What is being asked: Repeat only the lines below from the one containing "- flow control" through the one containing "your favorite ones!", inclusive, exactly as written.

Saved entries:
----
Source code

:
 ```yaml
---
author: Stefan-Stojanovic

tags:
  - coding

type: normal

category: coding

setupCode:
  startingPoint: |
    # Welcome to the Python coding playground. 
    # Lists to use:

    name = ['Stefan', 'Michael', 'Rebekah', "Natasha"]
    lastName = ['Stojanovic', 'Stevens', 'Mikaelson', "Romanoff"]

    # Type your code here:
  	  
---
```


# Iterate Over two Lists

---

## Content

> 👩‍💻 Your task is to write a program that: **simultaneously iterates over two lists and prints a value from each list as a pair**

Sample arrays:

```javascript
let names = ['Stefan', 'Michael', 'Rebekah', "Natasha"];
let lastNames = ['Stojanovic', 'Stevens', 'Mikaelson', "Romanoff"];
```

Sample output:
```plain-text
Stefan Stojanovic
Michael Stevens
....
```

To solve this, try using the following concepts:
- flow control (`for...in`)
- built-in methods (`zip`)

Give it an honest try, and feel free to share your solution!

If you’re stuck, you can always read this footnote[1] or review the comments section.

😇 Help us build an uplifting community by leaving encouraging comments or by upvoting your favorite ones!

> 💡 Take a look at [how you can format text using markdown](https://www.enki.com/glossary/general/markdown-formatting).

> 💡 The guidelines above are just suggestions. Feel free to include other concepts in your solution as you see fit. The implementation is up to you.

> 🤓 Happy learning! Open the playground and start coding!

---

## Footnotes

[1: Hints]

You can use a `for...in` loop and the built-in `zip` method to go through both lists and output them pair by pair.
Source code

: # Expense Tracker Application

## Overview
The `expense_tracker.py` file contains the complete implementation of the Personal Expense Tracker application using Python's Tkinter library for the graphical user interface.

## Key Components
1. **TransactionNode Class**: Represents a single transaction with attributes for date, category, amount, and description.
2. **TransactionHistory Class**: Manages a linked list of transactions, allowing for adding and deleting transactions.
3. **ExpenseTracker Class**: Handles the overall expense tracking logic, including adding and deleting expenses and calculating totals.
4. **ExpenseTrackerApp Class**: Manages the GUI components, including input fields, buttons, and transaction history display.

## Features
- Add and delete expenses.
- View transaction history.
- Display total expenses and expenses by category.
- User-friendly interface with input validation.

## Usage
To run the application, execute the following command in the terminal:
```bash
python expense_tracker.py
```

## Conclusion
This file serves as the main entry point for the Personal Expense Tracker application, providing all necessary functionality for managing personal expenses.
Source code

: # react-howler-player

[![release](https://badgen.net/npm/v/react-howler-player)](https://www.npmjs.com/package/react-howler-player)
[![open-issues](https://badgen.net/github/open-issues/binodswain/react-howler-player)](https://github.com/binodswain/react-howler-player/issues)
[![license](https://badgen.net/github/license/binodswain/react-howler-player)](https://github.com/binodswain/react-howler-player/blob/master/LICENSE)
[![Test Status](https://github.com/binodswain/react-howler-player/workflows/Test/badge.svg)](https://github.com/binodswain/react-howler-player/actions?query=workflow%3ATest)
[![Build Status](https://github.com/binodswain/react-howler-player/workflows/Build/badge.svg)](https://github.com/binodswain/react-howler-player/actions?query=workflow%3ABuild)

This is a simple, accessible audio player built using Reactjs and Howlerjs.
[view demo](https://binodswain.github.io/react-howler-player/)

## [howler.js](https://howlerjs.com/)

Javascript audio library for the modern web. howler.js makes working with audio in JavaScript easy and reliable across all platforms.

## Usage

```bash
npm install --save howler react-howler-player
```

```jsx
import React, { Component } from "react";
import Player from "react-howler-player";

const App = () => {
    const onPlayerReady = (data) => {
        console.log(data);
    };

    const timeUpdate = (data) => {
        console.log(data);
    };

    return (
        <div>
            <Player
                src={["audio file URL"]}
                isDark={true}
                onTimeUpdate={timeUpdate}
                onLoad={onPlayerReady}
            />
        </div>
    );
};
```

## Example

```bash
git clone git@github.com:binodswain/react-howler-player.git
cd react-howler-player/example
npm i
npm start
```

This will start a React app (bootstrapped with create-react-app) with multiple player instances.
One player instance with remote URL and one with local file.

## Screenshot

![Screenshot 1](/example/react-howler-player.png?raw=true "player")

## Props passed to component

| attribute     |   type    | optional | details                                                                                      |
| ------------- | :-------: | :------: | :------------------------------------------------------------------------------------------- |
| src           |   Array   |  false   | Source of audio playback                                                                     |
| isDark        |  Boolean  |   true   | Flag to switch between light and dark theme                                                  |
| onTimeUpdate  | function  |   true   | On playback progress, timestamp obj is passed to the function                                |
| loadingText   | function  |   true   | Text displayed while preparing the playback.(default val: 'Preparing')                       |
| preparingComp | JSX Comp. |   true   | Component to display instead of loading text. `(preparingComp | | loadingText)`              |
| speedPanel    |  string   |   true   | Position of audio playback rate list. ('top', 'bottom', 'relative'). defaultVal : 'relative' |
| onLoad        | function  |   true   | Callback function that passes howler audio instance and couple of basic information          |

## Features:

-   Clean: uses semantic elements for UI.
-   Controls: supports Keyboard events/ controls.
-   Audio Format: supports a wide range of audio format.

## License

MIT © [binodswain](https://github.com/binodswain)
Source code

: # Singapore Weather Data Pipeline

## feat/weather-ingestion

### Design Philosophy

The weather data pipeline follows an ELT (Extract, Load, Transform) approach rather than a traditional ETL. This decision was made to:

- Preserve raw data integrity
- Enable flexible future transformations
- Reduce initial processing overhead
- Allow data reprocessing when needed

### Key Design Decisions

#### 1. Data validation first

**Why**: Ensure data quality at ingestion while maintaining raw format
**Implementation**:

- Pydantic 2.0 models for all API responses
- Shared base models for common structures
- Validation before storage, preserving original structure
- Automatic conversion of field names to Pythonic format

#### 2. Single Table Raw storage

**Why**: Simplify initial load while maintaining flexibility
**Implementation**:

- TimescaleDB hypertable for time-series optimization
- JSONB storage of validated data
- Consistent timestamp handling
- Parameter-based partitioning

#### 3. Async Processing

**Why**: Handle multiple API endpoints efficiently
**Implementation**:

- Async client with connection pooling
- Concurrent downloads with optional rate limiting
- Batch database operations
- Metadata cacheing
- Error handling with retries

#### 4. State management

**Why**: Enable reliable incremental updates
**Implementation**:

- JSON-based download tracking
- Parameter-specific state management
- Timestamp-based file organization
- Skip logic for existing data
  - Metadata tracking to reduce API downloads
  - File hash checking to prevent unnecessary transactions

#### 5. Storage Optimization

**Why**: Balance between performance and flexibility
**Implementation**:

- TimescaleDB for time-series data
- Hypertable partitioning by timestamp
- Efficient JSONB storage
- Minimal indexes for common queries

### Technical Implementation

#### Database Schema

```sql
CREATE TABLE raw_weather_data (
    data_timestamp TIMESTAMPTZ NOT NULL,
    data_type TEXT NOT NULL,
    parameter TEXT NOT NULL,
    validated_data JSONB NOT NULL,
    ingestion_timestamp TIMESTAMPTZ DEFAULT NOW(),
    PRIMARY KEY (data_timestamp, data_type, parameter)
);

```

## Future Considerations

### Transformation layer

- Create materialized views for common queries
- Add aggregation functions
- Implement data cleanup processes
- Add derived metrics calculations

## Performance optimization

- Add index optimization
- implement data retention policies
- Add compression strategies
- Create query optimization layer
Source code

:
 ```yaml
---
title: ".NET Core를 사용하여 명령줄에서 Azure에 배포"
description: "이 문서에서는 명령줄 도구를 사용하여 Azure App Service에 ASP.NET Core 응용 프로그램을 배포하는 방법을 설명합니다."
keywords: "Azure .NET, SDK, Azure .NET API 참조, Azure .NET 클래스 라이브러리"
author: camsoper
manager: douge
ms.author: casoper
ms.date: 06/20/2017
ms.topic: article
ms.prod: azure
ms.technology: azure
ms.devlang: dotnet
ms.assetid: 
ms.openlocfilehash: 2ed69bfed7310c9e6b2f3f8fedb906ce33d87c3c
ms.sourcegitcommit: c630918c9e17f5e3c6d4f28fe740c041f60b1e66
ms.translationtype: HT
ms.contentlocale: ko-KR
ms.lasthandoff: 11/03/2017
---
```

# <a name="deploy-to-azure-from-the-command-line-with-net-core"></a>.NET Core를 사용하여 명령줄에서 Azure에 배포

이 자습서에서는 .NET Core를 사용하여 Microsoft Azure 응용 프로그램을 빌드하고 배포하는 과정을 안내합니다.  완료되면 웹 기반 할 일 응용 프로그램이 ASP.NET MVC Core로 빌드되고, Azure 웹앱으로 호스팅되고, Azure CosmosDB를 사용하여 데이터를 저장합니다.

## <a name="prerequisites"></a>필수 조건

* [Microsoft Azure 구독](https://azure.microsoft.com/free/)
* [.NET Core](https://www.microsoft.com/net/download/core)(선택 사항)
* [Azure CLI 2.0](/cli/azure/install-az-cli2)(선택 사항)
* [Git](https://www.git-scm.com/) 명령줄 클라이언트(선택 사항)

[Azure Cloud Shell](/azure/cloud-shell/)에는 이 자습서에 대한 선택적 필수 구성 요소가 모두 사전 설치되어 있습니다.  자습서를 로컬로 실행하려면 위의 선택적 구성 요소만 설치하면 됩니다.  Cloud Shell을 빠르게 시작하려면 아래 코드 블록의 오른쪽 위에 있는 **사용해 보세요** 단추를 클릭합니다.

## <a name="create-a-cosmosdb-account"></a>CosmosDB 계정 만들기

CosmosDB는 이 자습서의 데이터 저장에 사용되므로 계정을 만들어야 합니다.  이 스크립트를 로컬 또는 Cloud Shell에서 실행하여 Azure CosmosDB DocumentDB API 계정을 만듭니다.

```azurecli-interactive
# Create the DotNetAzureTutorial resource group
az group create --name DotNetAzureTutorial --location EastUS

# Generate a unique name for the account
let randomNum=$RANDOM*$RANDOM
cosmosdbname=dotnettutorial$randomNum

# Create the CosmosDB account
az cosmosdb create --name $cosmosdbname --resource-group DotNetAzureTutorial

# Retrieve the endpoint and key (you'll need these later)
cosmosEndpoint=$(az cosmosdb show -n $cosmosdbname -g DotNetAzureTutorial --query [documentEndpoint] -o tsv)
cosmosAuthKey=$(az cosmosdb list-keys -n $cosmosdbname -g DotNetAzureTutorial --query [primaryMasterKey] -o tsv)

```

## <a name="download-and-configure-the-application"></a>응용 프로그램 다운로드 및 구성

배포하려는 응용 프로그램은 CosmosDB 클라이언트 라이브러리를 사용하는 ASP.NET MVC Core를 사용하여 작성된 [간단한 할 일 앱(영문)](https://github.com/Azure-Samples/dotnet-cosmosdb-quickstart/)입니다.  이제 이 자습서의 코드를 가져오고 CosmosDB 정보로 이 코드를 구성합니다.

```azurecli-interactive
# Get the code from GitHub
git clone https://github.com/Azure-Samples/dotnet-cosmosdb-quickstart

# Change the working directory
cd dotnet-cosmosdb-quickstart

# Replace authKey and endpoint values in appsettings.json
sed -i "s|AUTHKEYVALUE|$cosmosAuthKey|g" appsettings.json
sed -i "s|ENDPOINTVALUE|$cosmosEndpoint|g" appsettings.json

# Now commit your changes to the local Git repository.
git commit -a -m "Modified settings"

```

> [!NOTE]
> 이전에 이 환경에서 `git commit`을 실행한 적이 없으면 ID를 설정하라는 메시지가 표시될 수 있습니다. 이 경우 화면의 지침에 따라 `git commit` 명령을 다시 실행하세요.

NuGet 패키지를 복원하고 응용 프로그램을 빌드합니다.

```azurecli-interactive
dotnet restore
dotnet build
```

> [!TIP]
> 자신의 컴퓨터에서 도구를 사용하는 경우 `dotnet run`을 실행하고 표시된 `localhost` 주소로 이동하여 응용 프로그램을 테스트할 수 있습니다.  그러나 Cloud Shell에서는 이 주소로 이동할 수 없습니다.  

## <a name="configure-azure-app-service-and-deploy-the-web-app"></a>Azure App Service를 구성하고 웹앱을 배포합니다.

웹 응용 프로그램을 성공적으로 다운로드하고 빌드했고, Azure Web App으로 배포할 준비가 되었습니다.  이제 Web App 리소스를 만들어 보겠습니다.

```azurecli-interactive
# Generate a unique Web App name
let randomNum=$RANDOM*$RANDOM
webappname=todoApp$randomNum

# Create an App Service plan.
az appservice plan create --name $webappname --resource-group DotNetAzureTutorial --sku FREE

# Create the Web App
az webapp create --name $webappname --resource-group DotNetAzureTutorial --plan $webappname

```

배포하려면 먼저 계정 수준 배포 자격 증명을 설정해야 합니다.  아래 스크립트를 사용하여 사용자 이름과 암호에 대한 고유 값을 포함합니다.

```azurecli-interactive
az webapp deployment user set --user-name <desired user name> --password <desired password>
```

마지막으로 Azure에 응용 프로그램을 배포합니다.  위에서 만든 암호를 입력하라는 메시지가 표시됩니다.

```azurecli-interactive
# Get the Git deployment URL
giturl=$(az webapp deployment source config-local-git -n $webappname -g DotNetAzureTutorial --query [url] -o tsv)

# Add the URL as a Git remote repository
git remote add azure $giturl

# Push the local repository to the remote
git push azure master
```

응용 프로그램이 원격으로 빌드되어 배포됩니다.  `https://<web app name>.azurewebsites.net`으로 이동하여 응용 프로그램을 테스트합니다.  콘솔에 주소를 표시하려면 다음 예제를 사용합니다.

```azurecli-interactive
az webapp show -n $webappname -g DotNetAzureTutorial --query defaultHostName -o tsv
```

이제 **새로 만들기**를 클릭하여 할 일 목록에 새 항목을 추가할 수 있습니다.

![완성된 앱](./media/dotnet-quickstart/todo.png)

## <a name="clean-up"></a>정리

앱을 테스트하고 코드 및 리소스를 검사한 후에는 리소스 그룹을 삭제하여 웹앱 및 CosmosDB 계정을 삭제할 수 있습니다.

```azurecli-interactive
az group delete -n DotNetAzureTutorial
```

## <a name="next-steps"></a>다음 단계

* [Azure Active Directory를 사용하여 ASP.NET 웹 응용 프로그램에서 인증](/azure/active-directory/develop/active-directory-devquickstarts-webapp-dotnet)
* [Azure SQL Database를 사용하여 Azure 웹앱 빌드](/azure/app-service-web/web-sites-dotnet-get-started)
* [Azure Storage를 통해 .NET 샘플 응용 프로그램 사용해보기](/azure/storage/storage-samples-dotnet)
----
Solution for this problem:
- flow control (`for...in`)
- built-in methods (`zip`)

Give it an honest try, and feel free to share your solution!

If you’re stuck, you can always read this footnote[1] or review the comments section.

😇 Help us build an uplifting community by leaving encouraging comments or by upvoting your favorite ones!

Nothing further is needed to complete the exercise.